Hundreds of years later, the Greek's tripartile psyche was reducted to a dualism - the passions of the body and the reason of the mind. It breaks down its chief distinction between that which was irrational, impulsive, and biological (the body) versus that which was rational, intelligent, and spiritual (the mind).

  • Rene Descartes
  1. Passive aspect - the body was a mechanical and motivationally passive agent
  2. Active aspect - whereas the will was an immaterial and motivationally active agent
What is the will?

The will initiated and directed action; it chose whether to act and what to do when acting. Bodily needs, passions, pleasures, and pains created impulses to action, but these impulses only excited the will. The will was a faculty (a power) of the mind that controlled the bodily appetites and passions in the interests of virtue and salvation by exercising its power of choice.

Do we really have the will to do or not to do what we want to do?
What if someone who is living in a dysfunctional family and she wants to learn to love and care for other people, but since love is a learning behavior, how can she asserts love when she wasn't taught to love. What is her will in this situation? To learn to love by observing other people or not to learn that behavior, so she does have a will even under this fixed circumstances.

What is a grand theory?
To connote an all-encompassing theory that seeks to explain the full range of motivated action - why we eat, drink, work, play, compete, fear certain things, read, fall in love, and so on.

Three grand theories of motivation exist. They are:

  • Will - a will simply means having a choice, to choose whether or not act (to act or not to act), for example, "you have the will to drink or not to drink at a party. if you decide to drink and get into a DUI then it is all your fault because it is your decision, no one can point a gun to your head and force you to drink if you don't want to" "you have the will to get a good education and a better future even if you have a low-economic background, as long as you know your away around or opportunity, get financial aids for school, you can be just like anyone else" The will is what you choose to do. I am hungry "should I eat or should i go hungry?" "Should I tell someone that I like them or not?" A will is like making a decision - you decide whether to act on something or just let it slips you by.
There are three factors in will:

  • Will - Descartes
  1. Choosing - the ability to decide whether to act upon something (deciding whether to act or not to act) - "i want to go to college but i don't have the money, but i choose to go regardless"
  2. Striving - the ability to create impulses to act (if i want to act on it, what are my available options?) "what are my available options? i can either pay the tuition with my paycheck or apply for financial aid"
  3. Resisting - the ability to engage in self-denial or resisting temptation (for whatever reasons, maybe i should let it go). "maybe going to college isn't a good choice because it is hard and time consuming" People have the will to cheat. But some people choose not to cheat on their spouses because of their kids.

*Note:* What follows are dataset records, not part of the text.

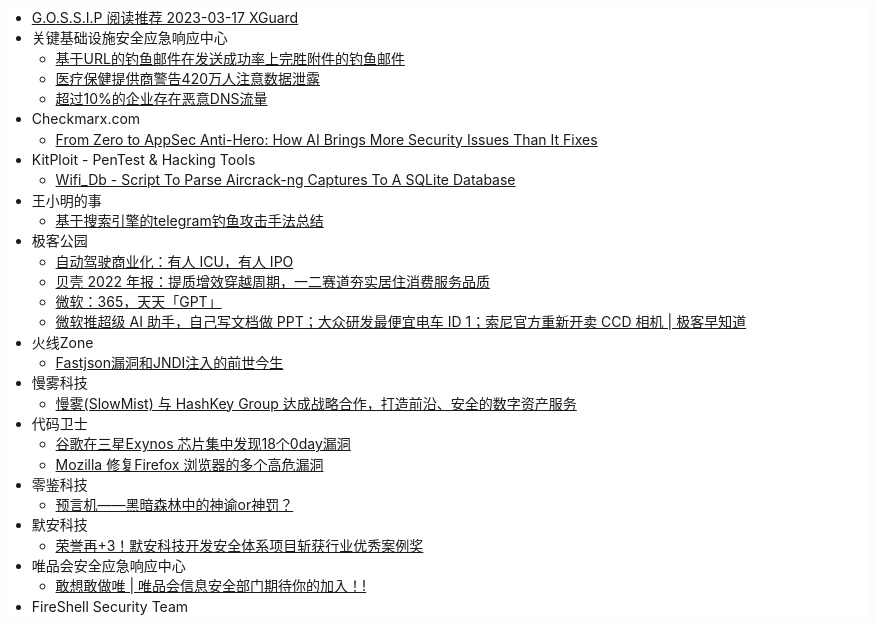   - [G.O.S.S.I.P 阅读推荐 2023-03-17 XGuard](https://mp.weixin.qq.com/s?__biz=Mzg5ODUxMzg0Ng==&mid=2247494548&idx=1&sn=812f267a6ba5ec1845a3b4509a0c4bc5&chksm=c063c54df7144c5b8b9558b4c0e8fa246e28317ee7f9bba4bce11f8ddc758e8ed53567e9adb3&scene=58&subscene=0#rd)
- 关键基础设施安全应急响应中心
  - [基于URL的钓鱼邮件在发送成功率上完胜附件的钓鱼邮件](https://mp.weixin.qq.com/s?__biz=MzkyMzAwMDEyNg==&mid=2247535465&idx=1&sn=5d9635f7cf3c17e464419895a50367ea&chksm=c1e9c738f69e4e2e4a89420c32f8324cfdc4b5da326cad38b92008d2b3cb724afa179bf66e23&scene=58&subscene=0#rd)
  - [医疗保健提供商警告420万人注意数据泄露](https://mp.weixin.qq.com/s?__biz=MzkyMzAwMDEyNg==&mid=2247535465&idx=2&sn=f38d13eedf97ac1cf01da8b4497c1fec&chksm=c1e9c738f69e4e2effc7f035b238511ff5af24f9ebfc0f09913d7ba7c680fc28409e2741386e&scene=58&subscene=0#rd)
  - [超过10%的企业存在恶意DNS流量](https://mp.weixin.qq.com/s?__biz=MzkyMzAwMDEyNg==&mid=2247535465&idx=3&sn=2d1c04bd63a2d251f6e8130464203d85&chksm=c1e9c738f69e4e2e3b08ce1d433c862cb033664bfff3154e87c1e4286df0f79ab1f648b7303d&scene=58&subscene=0#rd)
- Checkmarx.com
  - [From Zero to AppSec Anti-Hero: How AI Brings More Security Issues Than It Fixes](https://checkmarx.com/blog/from-zero-to-appsec-anti-hero-how-ai-brings-more-security-issues-than-it-fixes/)
- KitPloit - PenTest & Hacking Tools
  - [Wifi_Db - Script To Parse Aircrack-ng Captures To A SQLite Database](http://www.kitploit.com/2023/03/wifidb-script-to-parse-aircrack-ng.html)
- 王小明的事
  - [基于搜索引擎的telegram钓鱼攻击手法总结](https://mp.weixin.qq.com/s?__biz=MzU1NDYxMTE5OA==&mid=2247484927&idx=1&sn=564fd831cd7856768b7b3100db5b8f88&chksm=fbe1bd6ecc963478096221010bf977a8becbe84b0d1f886e5ef32f819a073f4b3efa92b73cfa&scene=58&subscene=0#rd)
- 极客公园
  - [自动驾驶商业化：有人 ICU，有人 IPO](https://mp.weixin.qq.com/s?__biz=MTMwNDMwODQ0MQ==&mid=2652985437&idx=1&sn=a6c25624adaeb60546e95728aaf87521&chksm=7e5425eb4923acfdd034c85970598a63ee33c77e3e9be12ec57d08b4d3c7644ba2e4e20cfb10&scene=58&subscene=0#rd)
  - [贝壳 2022 年报：提质增效穿越周期，一二赛道夯实居住消费服务品质](https://mp.weixin.qq.com/s?__biz=MTMwNDMwODQ0MQ==&mid=2652985437&idx=2&sn=2367f4490543172fc8d8ebf17ee26a6b&chksm=7e5425eb4923acfdfaf8898f039b83ec92ab86457a4d7ce8ea4747c37a967b6220f0dd55806e&scene=58&subscene=0#rd)
  - [微软：365，天天「GPT」](https://mp.weixin.qq.com/s?__biz=MTMwNDMwODQ0MQ==&mid=2652985434&idx=1&sn=0f756e9384fe27e561a99bc2b06fab9c&chksm=7e5425ec4923acfa3db580daf9734297da553512776e63f53d1e43b81542f743aeacead81906&scene=58&subscene=0#rd)
  - [微软推超级 AI 助手，自己写文档做 PPT；大众研发最便宜电车 ID 1；索尼官方重新开卖 CCD 相机 | 极客早知道](https://mp.weixin.qq.com/s?__biz=MTMwNDMwODQ0MQ==&mid=2652985434&idx=2&sn=95ec5130d2e188add3a7341191b107b0&chksm=7e5425ec4923acfab53ae3c92dd9d5472f36ab35e677c66b3b884d58f9e125c637aad7164d75&scene=58&subscene=0#rd)
- 火线Zone
  - [Fastjson漏洞和JNDI注入的前世今生](https://mp.weixin.qq.com/s?__biz=MzI2NDQ5NTQzOQ==&mid=2247497642&idx=1&sn=234e9332fdb37d819063decacd9b9ee9&chksm=eaa97f8adddef69c5fe379ca48e6c82ad3c22f0840d6756afd8779f39cd1e0de789550bb5b30&scene=58&subscene=0#rd)
- 慢雾科技
  - [慢雾(SlowMist) 与 HashKey Group 达成战略合作，打造前沿、安全的数字资产服务](https://mp.weixin.qq.com/s?__biz=MzU4ODQ3NTM2OA==&mid=2247497146&idx=1&sn=cbd9ea95f7838de348625e165e10a16b&chksm=fdde8b3dcaa9022b36602cbc5fe22dd7832e90db22e45166f15a142f6bd6873950e89a002043&scene=58&subscene=0#rd)
- 代码卫士
  - [谷歌在三星Exynos 芯片集中发现18个0day漏洞](https://mp.weixin.qq.com/s?__biz=MzI2NTg4OTc5Nw==&mid=2247515956&idx=1&sn=01fe340192b1659e658210ae4b02ac97&chksm=ea948e5edde30748775821e1c9ed1b389b2c0dd119e01cd78b9292d859542e3f209300000e4c&scene=58&subscene=0#rd)
  - [Mozilla 修复Firefox 浏览器的多个高危漏洞](https://mp.weixin.qq.com/s?__biz=MzI2NTg4OTc5Nw==&mid=2247515956&idx=2&sn=7870f9607adf1541eef5be5402a82ab4&chksm=ea948e5edde307489a6b2a77b80ba248729a3d0dbfd20a6b65ee00d181f4b422bc09fa95eb1c&scene=58&subscene=0#rd)
- 零鉴科技
  - [预言机——黑暗森林中的神谕or神罚？](https://mp.weixin.qq.com/s?__biz=MzkzODE2NjgyNQ==&mid=2247502694&idx=1&sn=5416b1e12b0fd701782e75a409b97bf0&chksm=c286d420f5f15d3614b6f0fc569b618819d2d08d2ed9b6e05f981ddbd3ba0862cf318540f47a&scene=58&subscene=0#rd)
- 默安科技
  - [荣誉再+3！默安科技开发安全体系项目斩获行业优秀案例奖](https://mp.weixin.qq.com/s?__biz=MzIzODQxMjM2NQ==&mid=2247495876&idx=1&sn=dae7d093aeb7202ca26fc6a50df5d2aa&chksm=e93b07e6de4c8ef002b1dab22f0be5bfb08ccdb40cd2737daa8644dee1759b38fc5d6f17048b&scene=58&subscene=0#rd)
- 唯品会安全应急响应中心
  - [敢想敢做唯 | 唯品会信息安全部门期待你的加入！!](https://mp.weixin.qq.com/s?__biz=MzI5ODE0ODA5MQ==&mid=2652281486&idx=1&sn=8c7622f56f4313246018dc140a36a921&chksm=f748731ac03ffa0cc46c4b4fd9859495e660e11860e704464a23eab7cf4e076691c1e5331106&scene=58&subscene=0#rd)
- FireShell Security Team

Therefore, they want to delay gratification, and resist temptation. people do have a will. and their options to resist temptations.
  • Instinct (Charles Darwin) - he believed in determinism - which is the cause and effect theory, denying free-will. 1. people behave the way they do because of biological and genetic needs, for example, according to the evoluntionary theory, female selects males who are financial secure while males select females who are capable of reproduce to spread theirs seeds. 2. how animals use their resourse to adapt to the prevailing demands of the environment. maybe they do things because they have to, not because they have a choice, for example, international brides, they want to escape poverty when opportunities arrive. maybe their family depends on them. they have no choice but to marry someone they don't love.